- [INFORMATION PROVIDED]

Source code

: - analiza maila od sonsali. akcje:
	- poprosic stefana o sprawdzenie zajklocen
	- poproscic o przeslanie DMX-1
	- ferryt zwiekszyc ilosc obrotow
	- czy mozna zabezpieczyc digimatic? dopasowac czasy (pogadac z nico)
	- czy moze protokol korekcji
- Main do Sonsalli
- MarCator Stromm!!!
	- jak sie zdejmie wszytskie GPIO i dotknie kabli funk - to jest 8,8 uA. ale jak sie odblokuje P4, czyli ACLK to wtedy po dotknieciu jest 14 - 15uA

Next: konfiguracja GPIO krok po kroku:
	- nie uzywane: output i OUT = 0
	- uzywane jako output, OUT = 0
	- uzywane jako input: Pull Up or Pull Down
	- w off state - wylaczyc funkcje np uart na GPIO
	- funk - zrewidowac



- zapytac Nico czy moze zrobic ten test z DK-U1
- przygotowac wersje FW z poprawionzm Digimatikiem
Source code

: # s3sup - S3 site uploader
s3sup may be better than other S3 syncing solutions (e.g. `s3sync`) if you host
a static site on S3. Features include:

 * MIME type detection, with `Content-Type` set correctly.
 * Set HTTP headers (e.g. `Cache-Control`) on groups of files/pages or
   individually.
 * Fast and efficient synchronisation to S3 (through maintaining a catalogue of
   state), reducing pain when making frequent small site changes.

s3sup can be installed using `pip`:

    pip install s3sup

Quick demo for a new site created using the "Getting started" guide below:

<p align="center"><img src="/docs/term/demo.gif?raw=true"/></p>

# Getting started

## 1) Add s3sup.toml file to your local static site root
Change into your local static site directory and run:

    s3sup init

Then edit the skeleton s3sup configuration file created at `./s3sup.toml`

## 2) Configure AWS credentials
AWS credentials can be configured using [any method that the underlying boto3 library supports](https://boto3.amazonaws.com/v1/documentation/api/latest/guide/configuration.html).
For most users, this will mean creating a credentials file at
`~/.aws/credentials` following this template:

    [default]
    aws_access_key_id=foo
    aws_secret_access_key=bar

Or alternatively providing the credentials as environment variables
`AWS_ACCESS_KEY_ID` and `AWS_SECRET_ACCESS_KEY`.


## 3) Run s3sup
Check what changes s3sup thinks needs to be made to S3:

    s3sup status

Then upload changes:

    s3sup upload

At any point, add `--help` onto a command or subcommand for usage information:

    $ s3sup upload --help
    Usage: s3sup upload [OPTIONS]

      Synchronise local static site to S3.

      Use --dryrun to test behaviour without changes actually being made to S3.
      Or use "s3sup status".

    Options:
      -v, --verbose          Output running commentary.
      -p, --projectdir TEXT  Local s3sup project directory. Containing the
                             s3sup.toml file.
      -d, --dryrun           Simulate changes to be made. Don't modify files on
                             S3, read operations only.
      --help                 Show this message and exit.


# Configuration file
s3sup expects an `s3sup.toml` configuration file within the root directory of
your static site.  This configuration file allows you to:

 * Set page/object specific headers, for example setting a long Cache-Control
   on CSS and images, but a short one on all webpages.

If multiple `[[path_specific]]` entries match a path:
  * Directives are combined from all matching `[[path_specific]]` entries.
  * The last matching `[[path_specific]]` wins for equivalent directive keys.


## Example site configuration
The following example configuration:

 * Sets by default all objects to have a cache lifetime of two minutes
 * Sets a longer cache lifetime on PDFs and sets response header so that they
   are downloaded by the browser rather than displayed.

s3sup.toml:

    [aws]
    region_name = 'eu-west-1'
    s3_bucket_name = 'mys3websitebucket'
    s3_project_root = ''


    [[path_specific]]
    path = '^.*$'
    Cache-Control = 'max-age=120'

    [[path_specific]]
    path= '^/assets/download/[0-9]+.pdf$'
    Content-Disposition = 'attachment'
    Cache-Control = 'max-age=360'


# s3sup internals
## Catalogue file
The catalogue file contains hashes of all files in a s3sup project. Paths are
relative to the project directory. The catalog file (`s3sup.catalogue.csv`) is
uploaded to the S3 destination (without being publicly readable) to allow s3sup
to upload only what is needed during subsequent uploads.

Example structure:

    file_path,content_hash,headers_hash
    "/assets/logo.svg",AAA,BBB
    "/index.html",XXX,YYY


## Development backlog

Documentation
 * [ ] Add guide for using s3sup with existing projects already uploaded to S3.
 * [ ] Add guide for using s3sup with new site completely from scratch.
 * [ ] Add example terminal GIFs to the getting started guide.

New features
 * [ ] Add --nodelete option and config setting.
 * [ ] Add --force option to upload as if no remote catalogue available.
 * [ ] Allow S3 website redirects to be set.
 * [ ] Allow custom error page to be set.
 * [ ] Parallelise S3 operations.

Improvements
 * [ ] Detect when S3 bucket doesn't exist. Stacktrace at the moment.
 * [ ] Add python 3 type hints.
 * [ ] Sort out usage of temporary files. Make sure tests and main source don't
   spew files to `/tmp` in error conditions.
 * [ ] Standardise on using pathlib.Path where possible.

- [WHAT THIS TASK INVOLVES] From the data, pick out every line that includes "default".

- [OUTPUT FOR THIS TASK]
    [default]
 * Sets by default all objects to have a cache lifetime of two minutes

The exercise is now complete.